- [EXERCISE]: Go line by line through the records below. Copy whichever lines contain the string "DECIMAL".
================================
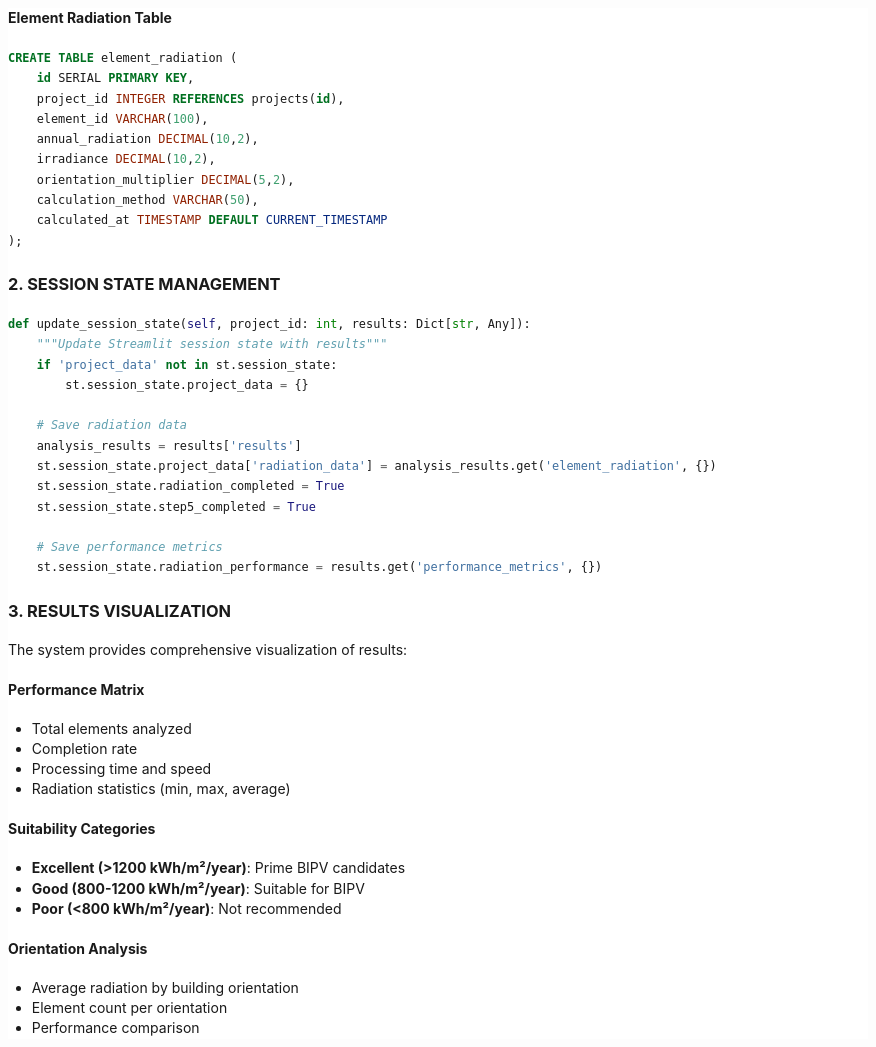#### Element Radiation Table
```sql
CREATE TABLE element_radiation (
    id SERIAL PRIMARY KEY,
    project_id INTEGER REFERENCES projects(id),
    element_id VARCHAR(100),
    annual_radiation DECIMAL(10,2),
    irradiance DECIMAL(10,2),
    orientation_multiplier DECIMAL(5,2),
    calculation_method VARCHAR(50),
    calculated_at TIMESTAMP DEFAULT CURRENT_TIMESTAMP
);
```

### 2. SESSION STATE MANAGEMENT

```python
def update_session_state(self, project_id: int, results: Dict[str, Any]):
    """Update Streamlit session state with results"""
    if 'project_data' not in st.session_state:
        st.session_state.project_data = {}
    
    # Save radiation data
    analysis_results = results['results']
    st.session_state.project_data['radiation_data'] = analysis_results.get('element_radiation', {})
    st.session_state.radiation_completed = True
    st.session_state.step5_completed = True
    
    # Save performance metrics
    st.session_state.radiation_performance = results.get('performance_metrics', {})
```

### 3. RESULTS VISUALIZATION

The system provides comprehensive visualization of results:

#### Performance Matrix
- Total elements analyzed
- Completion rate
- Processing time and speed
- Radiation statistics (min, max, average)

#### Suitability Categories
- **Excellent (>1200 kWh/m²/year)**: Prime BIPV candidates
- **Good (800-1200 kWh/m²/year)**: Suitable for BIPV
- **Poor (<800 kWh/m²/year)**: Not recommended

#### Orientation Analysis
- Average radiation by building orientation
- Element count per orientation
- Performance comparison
================================
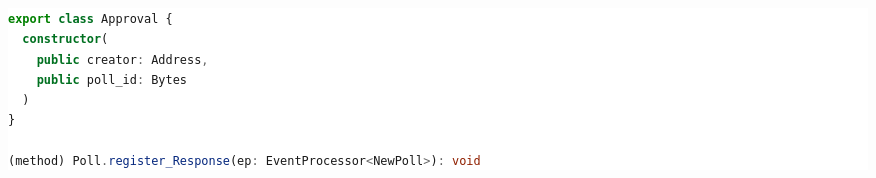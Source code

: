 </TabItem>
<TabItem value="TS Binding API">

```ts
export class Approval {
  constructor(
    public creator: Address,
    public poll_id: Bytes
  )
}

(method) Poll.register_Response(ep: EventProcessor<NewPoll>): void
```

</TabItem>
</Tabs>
================================
- [YOUR SOLUTION]:
    annual_radiation DECIMAL(10,2),
    irradiance DECIMAL(10,2),
    orientation_multiplier DECIMAL(5,2),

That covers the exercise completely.